Respondents to Latest Credit Outlook Survey Continue to Forecast Higher Defaults and Wider Spreads but Say ‘Worst Case’ May Not Happen
New York, NY – A large majority of credit portfolio managers responding to the latest IACPM Credit Outlook Survey believe credit defaults will rise in coming months, while a somewhat smaller majority think credit spreads will widen. Seventy three percent of respondents forecast higher corporate defaults globally, with 26% predicting defaults will remain unchanged. At the same time, 55% say credit spreads will widen on North American investment grade debt, while 60% believe spreads will widen on European investment grade debt. Seventy percent say spreads will also widen on North American high yield debt and 77% believe spreads will widen on high yield debt in Europe.
Perhaps surprisingly, a number of respondents say, while the forecast remains negative, credit conditions seems to be stabilizing and the outlook is at least clearer.
“The third quarter was, in some ways, a carryover from the last couple of months of the second quarter,” commented Som-lok Leung, Executive Director of the International Association of Credit Portfolio Managers. “Nobody knew what was going to happen in April but by May and June conditions were stabilizing and that has continued into the third quarter.”
To be sure, survey respondents say there are haves and have nots. Some sectors are doing well in spite of the economic downturn, while others are struggling. Technology companies, health care and consumer staples are seen as the most resilient during the Covid-19 crisis, while airlines, hotels and the oil and gas industry are most in need of risk mitigation.
“We’ll continue to see defaults but where do we top out? That’s the big unknown,” said Mr. Leung. “A number of companies are facing liquidity crunches and some of them won’t survive.”
The outlook for credit spreads is a different story. Survey respondents say spreads are being driven by central bank liquidity measures which are going to be in place for the foreseeable future.

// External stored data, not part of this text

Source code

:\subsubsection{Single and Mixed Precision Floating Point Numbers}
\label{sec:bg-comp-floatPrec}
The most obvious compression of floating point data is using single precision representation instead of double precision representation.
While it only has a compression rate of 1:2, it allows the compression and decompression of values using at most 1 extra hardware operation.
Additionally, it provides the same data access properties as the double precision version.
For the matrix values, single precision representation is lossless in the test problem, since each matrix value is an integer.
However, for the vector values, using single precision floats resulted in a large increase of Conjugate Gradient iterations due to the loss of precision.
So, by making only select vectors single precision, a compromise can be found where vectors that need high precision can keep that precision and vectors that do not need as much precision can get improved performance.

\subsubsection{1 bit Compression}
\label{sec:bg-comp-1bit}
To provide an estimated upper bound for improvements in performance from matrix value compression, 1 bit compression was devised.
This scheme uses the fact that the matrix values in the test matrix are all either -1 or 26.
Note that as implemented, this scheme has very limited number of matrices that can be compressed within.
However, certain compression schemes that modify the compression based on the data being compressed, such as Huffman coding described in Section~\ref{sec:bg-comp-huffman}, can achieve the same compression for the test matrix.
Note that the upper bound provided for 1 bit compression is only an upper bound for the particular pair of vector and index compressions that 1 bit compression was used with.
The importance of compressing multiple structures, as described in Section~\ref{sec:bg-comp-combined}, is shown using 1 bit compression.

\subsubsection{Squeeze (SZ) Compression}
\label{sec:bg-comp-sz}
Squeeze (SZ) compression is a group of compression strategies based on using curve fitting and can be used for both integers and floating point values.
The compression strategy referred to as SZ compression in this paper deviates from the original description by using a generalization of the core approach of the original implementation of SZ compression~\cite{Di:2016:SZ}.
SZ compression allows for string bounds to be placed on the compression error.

“Call it the Fed put,” noted Mr. Leung, “but it’s hard to see a big selloff as long there is this level of central bank involvement.”
Unquestionably, fiscal stimulus has played a key role in settling markets and the economy and survey respondents say more is needed. At the same time, though, respondents believe neither the economy nor credit conditions will return to normal until an effective vaccine is widely available. One respondent noted schools, restaurants and other institutions have tried reopening, only to close or cut service following a spike in new Covid-19 cases. Even with a vaccine, respondents are nervous the rollout and economic recovery will be choppy.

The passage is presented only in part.